How To Use Groq API with Streamlit
If you want to add a UI to your Python code you can do that easily with Streamlit or any other Python UI Library
First, thing will be to install Streamlit near Groq:
To do that for my previous example you will have a code like:
pip install streamlit
Then you will have the Python with Streamlit code:
import os
import streamlit as st
from groq import Groq
# Function to get Groq completions
def get_groq_completions(user_content):
client = Groq(
api_key=os.environ.get("GROQ_API_KEY"),
)
completion = client.chat.completions.create(
model="mixtral-8x7b-32768",
messages=[
{
"role": "system",
"content": "You are a YouTube expert creator who likes to write engaging titles for a keyword. \nYou will provide 10 attention-grabbing YouTube titles on keywords specified by the user."
},
{
"role": "user",
"content": user_content
}
],
temperature=0.5,
max_tokens=5640,
top_p=1,
stream=True,
stop=None,
)
result = ""
for chunk in completion:
result += chunk.choices[0].delta.content or ""
return result
# Streamlit interface
def main():
st.title("YouTube Title Generator")
user_content = st.text_input("Enter the keyword for YouTube titles:")
if st.button("Generate Titles"):
if not user_content:
st.warning("Please enter a keyword before generating titles.")
return
st.info("Generating titles... Please wait.")
generated_titles = get_groq_completions(user_content)
st.success("Titles generated successfully!")
# Display the generated titles
st.markdown("### Generated Titles:")
st.text_area("", value=generated_titles, height=200)
if __name__ == "__main__":
main()
The Streamlit-Mistral-Groq code was generated with the help of ChatGPT as I don’t know that well either of the codes but is fully functional.

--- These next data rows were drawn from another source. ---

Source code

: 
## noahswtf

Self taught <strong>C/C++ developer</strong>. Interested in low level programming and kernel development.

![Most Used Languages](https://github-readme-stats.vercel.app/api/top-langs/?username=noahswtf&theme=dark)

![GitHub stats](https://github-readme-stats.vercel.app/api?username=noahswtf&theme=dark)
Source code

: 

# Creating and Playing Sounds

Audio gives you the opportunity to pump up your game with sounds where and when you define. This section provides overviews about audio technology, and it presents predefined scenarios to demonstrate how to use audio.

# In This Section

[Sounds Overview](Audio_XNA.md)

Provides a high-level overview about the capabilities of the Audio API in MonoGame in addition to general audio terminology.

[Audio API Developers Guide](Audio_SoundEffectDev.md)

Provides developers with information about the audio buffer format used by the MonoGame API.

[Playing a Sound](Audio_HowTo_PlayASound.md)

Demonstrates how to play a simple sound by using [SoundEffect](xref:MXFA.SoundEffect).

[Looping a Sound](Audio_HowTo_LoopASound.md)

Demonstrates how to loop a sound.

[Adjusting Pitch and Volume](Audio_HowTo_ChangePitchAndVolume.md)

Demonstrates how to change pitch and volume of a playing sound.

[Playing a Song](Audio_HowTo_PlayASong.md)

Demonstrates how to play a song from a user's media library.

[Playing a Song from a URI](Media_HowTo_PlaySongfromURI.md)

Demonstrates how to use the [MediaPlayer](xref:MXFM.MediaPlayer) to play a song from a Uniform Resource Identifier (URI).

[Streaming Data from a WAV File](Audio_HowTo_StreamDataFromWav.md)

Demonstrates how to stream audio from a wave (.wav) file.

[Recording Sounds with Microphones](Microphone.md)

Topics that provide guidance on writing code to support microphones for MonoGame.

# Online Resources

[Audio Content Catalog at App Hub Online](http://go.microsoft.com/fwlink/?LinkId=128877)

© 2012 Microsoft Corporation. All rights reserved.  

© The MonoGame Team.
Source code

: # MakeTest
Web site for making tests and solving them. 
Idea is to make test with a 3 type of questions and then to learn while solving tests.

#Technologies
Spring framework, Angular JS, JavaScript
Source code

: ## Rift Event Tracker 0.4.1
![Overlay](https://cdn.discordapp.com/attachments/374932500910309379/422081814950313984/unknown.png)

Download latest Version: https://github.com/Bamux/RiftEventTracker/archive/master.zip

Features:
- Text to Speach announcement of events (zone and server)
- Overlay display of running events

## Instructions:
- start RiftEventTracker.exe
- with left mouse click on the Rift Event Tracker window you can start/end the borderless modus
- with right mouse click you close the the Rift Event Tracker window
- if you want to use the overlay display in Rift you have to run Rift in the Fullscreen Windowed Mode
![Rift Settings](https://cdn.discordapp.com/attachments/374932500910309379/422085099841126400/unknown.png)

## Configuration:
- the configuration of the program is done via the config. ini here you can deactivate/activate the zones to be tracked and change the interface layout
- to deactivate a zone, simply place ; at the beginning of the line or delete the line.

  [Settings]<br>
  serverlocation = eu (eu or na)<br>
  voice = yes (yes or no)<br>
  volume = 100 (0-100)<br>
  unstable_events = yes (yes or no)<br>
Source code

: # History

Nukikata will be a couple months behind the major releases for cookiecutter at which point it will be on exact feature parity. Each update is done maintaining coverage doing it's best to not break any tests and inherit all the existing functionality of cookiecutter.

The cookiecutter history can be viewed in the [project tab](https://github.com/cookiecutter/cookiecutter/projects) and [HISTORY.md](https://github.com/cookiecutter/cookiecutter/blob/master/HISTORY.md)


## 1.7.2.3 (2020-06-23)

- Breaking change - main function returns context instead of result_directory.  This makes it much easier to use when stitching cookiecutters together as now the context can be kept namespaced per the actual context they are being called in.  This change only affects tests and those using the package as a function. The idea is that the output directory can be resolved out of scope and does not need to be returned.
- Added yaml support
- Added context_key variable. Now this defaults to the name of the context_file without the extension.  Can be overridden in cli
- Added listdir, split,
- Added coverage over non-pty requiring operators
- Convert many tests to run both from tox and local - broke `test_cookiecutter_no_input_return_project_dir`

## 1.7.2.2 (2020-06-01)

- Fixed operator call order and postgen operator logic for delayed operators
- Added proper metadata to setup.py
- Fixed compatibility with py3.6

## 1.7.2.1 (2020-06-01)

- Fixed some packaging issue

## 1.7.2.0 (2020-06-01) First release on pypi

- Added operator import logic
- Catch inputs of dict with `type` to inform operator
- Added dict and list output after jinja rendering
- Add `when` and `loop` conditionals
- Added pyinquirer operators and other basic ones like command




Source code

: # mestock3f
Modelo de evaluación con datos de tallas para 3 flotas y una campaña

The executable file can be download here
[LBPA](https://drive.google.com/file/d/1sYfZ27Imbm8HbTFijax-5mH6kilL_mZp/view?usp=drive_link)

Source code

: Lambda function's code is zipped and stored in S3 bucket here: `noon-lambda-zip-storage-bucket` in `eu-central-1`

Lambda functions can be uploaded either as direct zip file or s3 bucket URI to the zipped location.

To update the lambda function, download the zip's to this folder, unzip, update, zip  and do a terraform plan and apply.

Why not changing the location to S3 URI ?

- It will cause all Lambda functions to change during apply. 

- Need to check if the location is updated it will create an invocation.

You can use AI tools to help you build some things. At the end you can go and run the Streamlit App with
streamlit run app.py
When you are ready you can go and deploy the app for free in Streamlit Cloud or on your own VPS with: Deploy Streamlit on a VPS and Proxy to Cloudflare Tunnels
Conclusions
Groq can help you build very fast AI applications because of their faster LPU and Mistral is an LLM that is not for behind ChatGPT 4, you can use both FREE and see if they are useful to you.
I hope this article motivated you to start and see what both have to offer.